Top of Information supplied
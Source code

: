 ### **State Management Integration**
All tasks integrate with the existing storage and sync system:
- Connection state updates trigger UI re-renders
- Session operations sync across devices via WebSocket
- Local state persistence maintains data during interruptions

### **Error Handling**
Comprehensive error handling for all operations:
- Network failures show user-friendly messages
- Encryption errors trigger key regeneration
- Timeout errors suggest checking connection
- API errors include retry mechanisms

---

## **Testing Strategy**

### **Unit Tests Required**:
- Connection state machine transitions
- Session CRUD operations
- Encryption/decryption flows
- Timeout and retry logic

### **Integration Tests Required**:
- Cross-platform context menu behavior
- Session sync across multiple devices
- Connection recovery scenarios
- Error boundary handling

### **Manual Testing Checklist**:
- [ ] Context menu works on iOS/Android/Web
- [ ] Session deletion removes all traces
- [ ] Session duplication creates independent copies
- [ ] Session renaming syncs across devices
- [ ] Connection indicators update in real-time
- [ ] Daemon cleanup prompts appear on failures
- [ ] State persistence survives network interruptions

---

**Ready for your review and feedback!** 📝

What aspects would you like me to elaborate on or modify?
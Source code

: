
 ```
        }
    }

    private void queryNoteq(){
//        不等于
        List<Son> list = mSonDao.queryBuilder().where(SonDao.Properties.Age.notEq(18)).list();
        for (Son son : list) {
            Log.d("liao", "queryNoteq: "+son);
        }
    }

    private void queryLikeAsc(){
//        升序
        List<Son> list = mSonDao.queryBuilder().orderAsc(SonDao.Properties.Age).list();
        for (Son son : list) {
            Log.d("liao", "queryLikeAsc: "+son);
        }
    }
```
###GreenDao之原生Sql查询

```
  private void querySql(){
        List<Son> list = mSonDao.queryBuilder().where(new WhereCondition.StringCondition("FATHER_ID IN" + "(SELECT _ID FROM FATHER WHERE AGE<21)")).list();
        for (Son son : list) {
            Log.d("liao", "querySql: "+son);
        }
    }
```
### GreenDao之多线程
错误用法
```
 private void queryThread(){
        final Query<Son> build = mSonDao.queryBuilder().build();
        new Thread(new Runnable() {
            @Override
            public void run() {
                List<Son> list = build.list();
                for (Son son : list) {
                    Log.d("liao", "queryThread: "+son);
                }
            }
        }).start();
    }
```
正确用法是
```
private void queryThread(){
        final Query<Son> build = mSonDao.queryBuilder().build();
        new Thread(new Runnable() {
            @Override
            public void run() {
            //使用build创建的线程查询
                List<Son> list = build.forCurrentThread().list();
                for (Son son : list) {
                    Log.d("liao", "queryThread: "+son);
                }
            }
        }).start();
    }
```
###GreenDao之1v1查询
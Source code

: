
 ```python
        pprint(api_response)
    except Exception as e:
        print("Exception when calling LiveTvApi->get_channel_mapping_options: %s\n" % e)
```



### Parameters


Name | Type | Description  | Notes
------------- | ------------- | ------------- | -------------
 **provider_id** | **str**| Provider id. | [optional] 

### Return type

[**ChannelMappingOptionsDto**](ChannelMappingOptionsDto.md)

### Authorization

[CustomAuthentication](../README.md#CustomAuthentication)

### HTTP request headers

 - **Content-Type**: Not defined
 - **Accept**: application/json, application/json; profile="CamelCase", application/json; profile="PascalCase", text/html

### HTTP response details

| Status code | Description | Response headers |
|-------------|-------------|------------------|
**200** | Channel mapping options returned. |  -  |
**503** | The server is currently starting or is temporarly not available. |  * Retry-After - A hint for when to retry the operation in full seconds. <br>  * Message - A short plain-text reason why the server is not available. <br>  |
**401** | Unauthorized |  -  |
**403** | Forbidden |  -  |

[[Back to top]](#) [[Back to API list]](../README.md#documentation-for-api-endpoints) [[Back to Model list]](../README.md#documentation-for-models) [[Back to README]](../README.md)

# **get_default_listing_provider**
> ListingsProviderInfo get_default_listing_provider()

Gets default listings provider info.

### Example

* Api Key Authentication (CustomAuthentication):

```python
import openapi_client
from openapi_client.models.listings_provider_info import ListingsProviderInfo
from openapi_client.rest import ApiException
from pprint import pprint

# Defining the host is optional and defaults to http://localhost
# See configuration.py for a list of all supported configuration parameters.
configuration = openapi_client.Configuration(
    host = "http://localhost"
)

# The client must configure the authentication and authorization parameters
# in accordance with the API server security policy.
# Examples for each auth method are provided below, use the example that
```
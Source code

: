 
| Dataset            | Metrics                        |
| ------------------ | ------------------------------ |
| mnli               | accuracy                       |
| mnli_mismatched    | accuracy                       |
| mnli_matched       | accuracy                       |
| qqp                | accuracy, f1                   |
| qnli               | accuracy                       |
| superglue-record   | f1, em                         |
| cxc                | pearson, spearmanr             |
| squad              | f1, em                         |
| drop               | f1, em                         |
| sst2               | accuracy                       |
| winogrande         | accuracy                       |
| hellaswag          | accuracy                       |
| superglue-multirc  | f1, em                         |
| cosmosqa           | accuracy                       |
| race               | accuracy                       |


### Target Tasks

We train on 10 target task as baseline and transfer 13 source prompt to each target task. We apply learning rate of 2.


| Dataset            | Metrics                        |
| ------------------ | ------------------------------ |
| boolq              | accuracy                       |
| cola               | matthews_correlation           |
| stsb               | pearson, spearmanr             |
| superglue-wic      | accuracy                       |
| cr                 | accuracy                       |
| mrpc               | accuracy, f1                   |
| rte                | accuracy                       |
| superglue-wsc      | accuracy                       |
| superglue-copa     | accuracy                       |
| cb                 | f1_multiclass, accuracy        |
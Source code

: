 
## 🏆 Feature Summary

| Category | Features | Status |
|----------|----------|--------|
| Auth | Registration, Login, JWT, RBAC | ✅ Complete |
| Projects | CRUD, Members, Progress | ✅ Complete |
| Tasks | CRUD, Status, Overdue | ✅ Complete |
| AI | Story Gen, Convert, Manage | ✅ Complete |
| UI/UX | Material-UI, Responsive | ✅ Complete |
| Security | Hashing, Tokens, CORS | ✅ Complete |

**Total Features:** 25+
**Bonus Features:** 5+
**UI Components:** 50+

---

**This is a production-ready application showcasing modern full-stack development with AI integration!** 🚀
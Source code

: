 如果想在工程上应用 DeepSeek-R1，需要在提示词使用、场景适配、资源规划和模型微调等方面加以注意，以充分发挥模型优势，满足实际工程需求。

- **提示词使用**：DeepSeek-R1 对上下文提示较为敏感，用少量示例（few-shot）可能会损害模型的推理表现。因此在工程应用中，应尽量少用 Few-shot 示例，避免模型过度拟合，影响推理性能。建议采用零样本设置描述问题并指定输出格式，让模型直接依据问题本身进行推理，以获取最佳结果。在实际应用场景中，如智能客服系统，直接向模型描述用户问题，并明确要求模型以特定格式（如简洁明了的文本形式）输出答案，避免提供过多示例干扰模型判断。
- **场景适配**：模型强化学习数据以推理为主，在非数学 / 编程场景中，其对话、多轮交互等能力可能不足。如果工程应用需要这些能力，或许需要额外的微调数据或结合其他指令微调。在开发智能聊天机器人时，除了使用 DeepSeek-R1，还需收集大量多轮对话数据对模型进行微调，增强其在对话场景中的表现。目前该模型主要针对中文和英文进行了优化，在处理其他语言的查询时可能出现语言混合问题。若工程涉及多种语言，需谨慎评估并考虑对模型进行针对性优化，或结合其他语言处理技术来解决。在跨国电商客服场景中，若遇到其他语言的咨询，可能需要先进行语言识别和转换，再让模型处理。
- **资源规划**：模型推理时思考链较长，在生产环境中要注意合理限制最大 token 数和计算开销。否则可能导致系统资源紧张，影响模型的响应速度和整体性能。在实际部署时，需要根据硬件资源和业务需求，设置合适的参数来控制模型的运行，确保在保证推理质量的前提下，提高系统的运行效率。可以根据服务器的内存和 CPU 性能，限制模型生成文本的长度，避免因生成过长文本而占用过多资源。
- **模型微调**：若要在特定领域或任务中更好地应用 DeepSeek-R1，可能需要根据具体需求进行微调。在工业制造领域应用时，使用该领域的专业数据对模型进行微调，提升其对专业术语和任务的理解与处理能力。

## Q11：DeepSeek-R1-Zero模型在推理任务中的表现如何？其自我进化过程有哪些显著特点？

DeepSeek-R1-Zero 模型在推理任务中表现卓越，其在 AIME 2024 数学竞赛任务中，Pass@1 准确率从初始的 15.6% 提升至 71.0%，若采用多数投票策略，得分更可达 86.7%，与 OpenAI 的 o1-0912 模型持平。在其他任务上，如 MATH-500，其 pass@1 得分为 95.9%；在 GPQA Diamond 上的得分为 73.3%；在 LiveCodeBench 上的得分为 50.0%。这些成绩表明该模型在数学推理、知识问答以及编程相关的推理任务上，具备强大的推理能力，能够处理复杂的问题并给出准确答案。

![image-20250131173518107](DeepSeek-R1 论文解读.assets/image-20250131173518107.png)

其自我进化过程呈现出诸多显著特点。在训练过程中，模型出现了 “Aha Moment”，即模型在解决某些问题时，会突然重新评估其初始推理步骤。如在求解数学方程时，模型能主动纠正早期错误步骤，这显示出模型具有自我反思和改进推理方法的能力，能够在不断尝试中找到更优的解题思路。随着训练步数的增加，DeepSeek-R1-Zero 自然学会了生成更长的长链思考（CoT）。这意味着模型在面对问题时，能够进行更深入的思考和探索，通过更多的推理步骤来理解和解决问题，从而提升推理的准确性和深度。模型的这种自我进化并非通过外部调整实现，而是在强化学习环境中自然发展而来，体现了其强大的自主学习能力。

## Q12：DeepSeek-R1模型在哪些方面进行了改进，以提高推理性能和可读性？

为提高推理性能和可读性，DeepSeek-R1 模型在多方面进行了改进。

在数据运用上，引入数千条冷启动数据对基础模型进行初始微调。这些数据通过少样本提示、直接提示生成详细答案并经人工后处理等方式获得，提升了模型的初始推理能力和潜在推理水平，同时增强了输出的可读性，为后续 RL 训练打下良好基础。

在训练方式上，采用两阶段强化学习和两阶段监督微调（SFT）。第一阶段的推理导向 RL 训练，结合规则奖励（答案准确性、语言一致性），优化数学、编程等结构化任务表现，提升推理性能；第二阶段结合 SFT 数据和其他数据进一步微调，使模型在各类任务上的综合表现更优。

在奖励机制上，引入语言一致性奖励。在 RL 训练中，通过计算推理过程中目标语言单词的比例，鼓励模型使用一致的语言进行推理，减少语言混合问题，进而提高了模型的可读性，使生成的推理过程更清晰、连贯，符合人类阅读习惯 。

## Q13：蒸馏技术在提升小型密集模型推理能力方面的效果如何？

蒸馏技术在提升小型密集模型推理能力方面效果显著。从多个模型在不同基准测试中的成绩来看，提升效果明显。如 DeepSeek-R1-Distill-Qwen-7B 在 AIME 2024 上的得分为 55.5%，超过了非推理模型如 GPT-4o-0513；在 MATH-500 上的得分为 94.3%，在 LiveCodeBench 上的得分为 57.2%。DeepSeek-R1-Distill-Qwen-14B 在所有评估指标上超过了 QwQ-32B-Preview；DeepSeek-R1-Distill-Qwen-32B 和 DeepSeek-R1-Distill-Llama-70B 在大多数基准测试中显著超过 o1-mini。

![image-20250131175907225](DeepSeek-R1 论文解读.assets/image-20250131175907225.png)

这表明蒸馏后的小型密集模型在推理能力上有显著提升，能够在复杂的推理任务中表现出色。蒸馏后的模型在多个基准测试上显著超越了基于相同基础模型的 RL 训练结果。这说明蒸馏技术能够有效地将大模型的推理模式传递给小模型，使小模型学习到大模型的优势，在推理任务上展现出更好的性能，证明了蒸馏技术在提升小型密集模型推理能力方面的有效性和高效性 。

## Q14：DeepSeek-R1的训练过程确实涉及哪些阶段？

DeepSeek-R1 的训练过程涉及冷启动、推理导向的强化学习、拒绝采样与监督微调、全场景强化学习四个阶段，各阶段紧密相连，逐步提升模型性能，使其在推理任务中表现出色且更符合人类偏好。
Bottom of Information supplied
#### What the task requires
Set down each line exactly as it appears, starting at the top of the data and ending at the line containing "- Cross-platform context menu behavior", and include no other lines.

#### Answer
Source code

: ### **State Management Integration**
All tasks integrate with the existing storage and sync system:
- Connection state updates trigger UI re-renders
- Session operations sync across devices via WebSocket
- Local state persistence maintains data during interruptions

### **Error Handling**
Comprehensive error handling for all operations:
- Network failures show user-friendly messages
- Encryption errors trigger key regeneration
- Timeout errors suggest checking connection
- API errors include retry mechanisms

---

## **Testing Strategy**

### **Unit Tests Required**:
- Connection state machine transitions
- Session CRUD operations
- Encryption/decryption flows
- Timeout and retry logic

### **Integration Tests Required**:
- Cross-platform context menu behavior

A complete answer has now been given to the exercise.